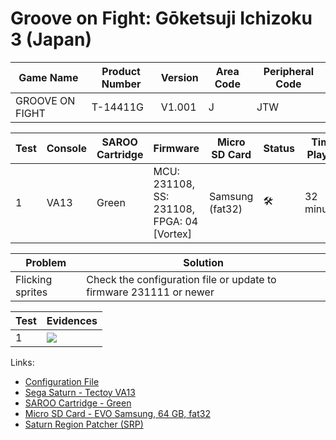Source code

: # Groove on Fight: Gōketsuji Ichizoku 3 (Japan)

| Game Name       | Product Number | Version | Area Code | Peripheral Code |
| --------------- | -------------- | ------- | --------- | --------------- |
| GROOVE ON FIGHT | T-14411G       | V1.001  | J         | JTW             |

| Test | Console | SAROO Cartridge | Firmware                                   | Micro SD Card   | Status              | Time Played |
| ---- | ------- | --------------- | ------------------------------------------ | --------------- | ------------------- | ----------- |
| 1    | VA13    | Green           | MCU: 231108, SS: 231108, FPGA: 04 [Vortex] | Samsung (fat32) | :hammer_and_wrench: | 32 minutes  |

| Problem          | Solution                                                           |
| ---------------- | ------------------------------------------------------------------ |
| Flicking sprites | Check the configuration file or update to firmware 231111 or newer |

| Test | Evidences                                                                                        |
| ---- | ------------------------------------------------------------------------------------------------ |
| 1    | [![](https://img.youtube.com/vi/K3ajIqWbAVw/0.jpg)](https://www.youtube.com/watch?v=K3ajIqWbAVw) |

Links:

- [Configuration File](https://github.com/williamdsw/saroo-configuration-list/tree/master/J/T-3602G)
- [Sega Saturn - Tectoy VA13](../../../Info/Consoles/VA13/README.md)
- [SAROO Cartridge - Green](../../../Info/Cartridges/RetroGameParadiseStore/1.32F/README.md)
- [Micro SD Card - EVO Samsung, 64 GB, fat32](../../../../Info/SdCards/Samsung/64GB/fat32/README.md)
- [Saturn Region Patcher (SRP)](https://segaxtreme.net/resources/saturn-region-patcher.81/download)
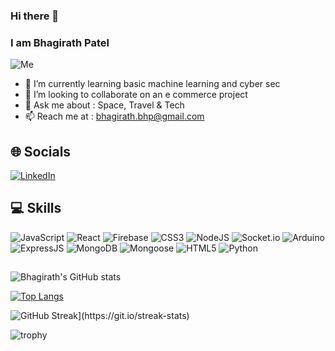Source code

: ### Hi there 👋
### I am Bhagirath Patel
![Me](https://media.giphy.com/media/v1.Y2lkPTc5MGI3NjExYnpldWE5MmE1aDdvdGxjMmM4c3liampkZXQ1eXpuZDc2ODlxM3VmcSZlcD12MV9pbnRlcm5hbF9naWZfYnlfaWQmY3Q9Zw/iIqmM5tTjmpOB9mpbn/giphy.gif)

<!--
**bhagirath-bhp/bhagirath-bhp** is a ✨ _special_ ✨ repository because its `README.md` (this file) appears on your GitHub profile.

Here are some ideas to get you started:

- 🔭 I’m currently working on 
- 🤔 I’m looking for help with ...
- 😄 Pronouns: ...
- ⚡ Fun fact: ...
-->
- 🌱 I’m currently learning basic machine learning and cyber sec
- 👯 I’m looking to collaborate on an e commerce project 
- 💬 Ask me about : Space, Travel & Tech
- 📫 Reach me at : bhagirath.bhp@gmail.com

## 🌐 Socials

[![LinkedIn](https://img.shields.io/badge/LinkedIn-%230077B5.svg?style=for-the-badge&logo=linkedin&logoColor=white)](https://linkedin.com/in/bhagirath-patel-bhp) 


## 💻 Skills

![JavaScript](https://img.shields.io/badge/javascript-%23323330.svg?style=for-the-badge&logo=javascript&logoColor=%23F7DF1E)
![React](https://img.shields.io/badge/react-%2320232a.svg?style=for-the-badge&logo=react&logoColor=%2361DAFB)
![Firebase](https://img.shields.io/badge/firebase-%23FFFFFF.svg?style=for-the-badge&logo=firebase&logoColor=%F5820D)
![CSS3](https://img.shields.io/badge/css3-%231572B6.svg?style=for-the-badge&logo=css3&logoColor=white)
![NodeJS](https://img.shields.io/badge/nodejs-%23339933.svg?style=for-the-badge&logo=node.js&logoColor=white)
![Socket.io](https://img.shields.io/badge/socket.io-%23FFFFFF.svg?style=for-the-badge&logo=socket.io&logoColor=black)
![Arduino](https://img.shields.io/badge/Arduino-%23FFFFFF.svg?style=for-the-badge&logo=Arduino&logoColor=%4FCCF3)
![ExpressJS](https://img.shields.io/badge/express.js-%23404d59.svg?style=for-the-badge&logo=express&logoColor=%2361DAFB)
![MongoDB](https://img.shields.io/badge/mongodb-%23339933.svg?style=for-the-badge&logo=mongodb&logoColor=white)
![Mongoose](https://img.shields.io/badge/mongoose-%23339933.svg?style=for-the-badge&logo=mongoose&logoColor=white)
![HTML5](https://img.shields.io/badge/html5-%23E34F26.svg?style=for-the-badge&logo=html5&logoColor=white)
![Python](https://img.shields.io/badge/python-3670A0?style=for-the-badge&logo=python&logoColor=ffdd54)

##
  
![Bhagirath's GitHub stats](https://github-readme-stats.vercel.app/api?username=bhagirath-bhp&show_icons=true&theme=radical)

[![Top Langs](https://github-readme-stats.vercel.app/api/top-langs/?username=bhagirath-bhp&layout=compact&hide_progress=true&theme=github_dark&langs_count=10)](https://github.com/bhagirath-bhp/github-readme-stats)

![GitHub Streak]([https://github-readme-streak-stats.herokuapp.com?user=bhagirath-bhp](https://github-readme-streak-stats.herokuapp.com?user=bhagirath-bhp&theme=github-dark&background=0D1117&border=FFFFFF&stroke=4B8DDA&currStreakNum=C3D1D9&ring=1B2F45&sideLabels=C3D1D9&sideNums=C3D1D9&currStreakLabel=C3D1D9&dates=767F84)](https://git.io/streak-stats)https://github-readme-streak-stats.herokuapp.com?user=bhagirath-bhp&theme=github-dark&background=0D1117&border=FFFFFF&stroke=4B8DDA&currStreakNum=C3D1D9&ring=1B2F45&sideLabels=C3D1D9&sideNums=C3D1D9&currStreakLabel=C3D1D9&dates=767F84)](https://git.io/streak-stats)

![trophy](https://github-profile-trophy.vercel.app/?username=bhagirath-bhp&theme=onedark)
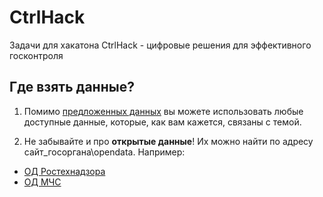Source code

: # CtrlHack
Задачи для хакатона CtrlHack - цифровые решения для эффективного госконтроля

## Где взять данные?
1. Помимо [предложенных данных](https://github.com/Shorstko/CtrlHack) вы можете использовать любые доступные данные, которые, как вам кажется, связаны с темой.

2. Не забывайте и про __открытые данные__! Их можно найти по адресу сайт_госоргана\opendata. Например:
- [ОД Ростехнадзора](http://gosnadzor.ru/opendata/)
- [ОД МЧС](http://www.mchs.gov.ru/opendata)

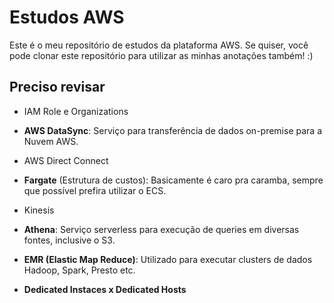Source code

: # Estudos AWS
Este é o meu repositório de estudos da plataforma AWS. Se quiser, você pode clonar este repositório para utilizar as minhas anotações também! :)

## Preciso revisar

- IAM Role e Organizations

- **AWS DataSync**: Serviço para transferência de dados on-premise para a Nuvem AWS.

- AWS Direct Connect

- **Fargate** (Estrutura de custos): Basicamente é caro pra caramba, sempre que possível prefira utilizar o ECS.

- Kinesis

- **Athena**: Serviço serverless para execução de queries em diversas fontes, inclusive o S3.

- **EMR (Elastic Map Reduce)**: Utilizado para executar clusters de dados Hadoop, Spark, Presto etc.

- **Dedicated Instaces x Dedicated Hosts**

> **What is needed**: Copy, from the material, each line that holds the string "opendata".

> **Finished task**:
2. Не забывайте и про __открытые данные__! Их можно найти по адресу сайт_госоргана\opendata. Например:
- [ОД Ростехнадзора](http://gosnadzor.ru/opendata/)
- [ОД МЧС](http://www.mchs.gov.ru/opendata)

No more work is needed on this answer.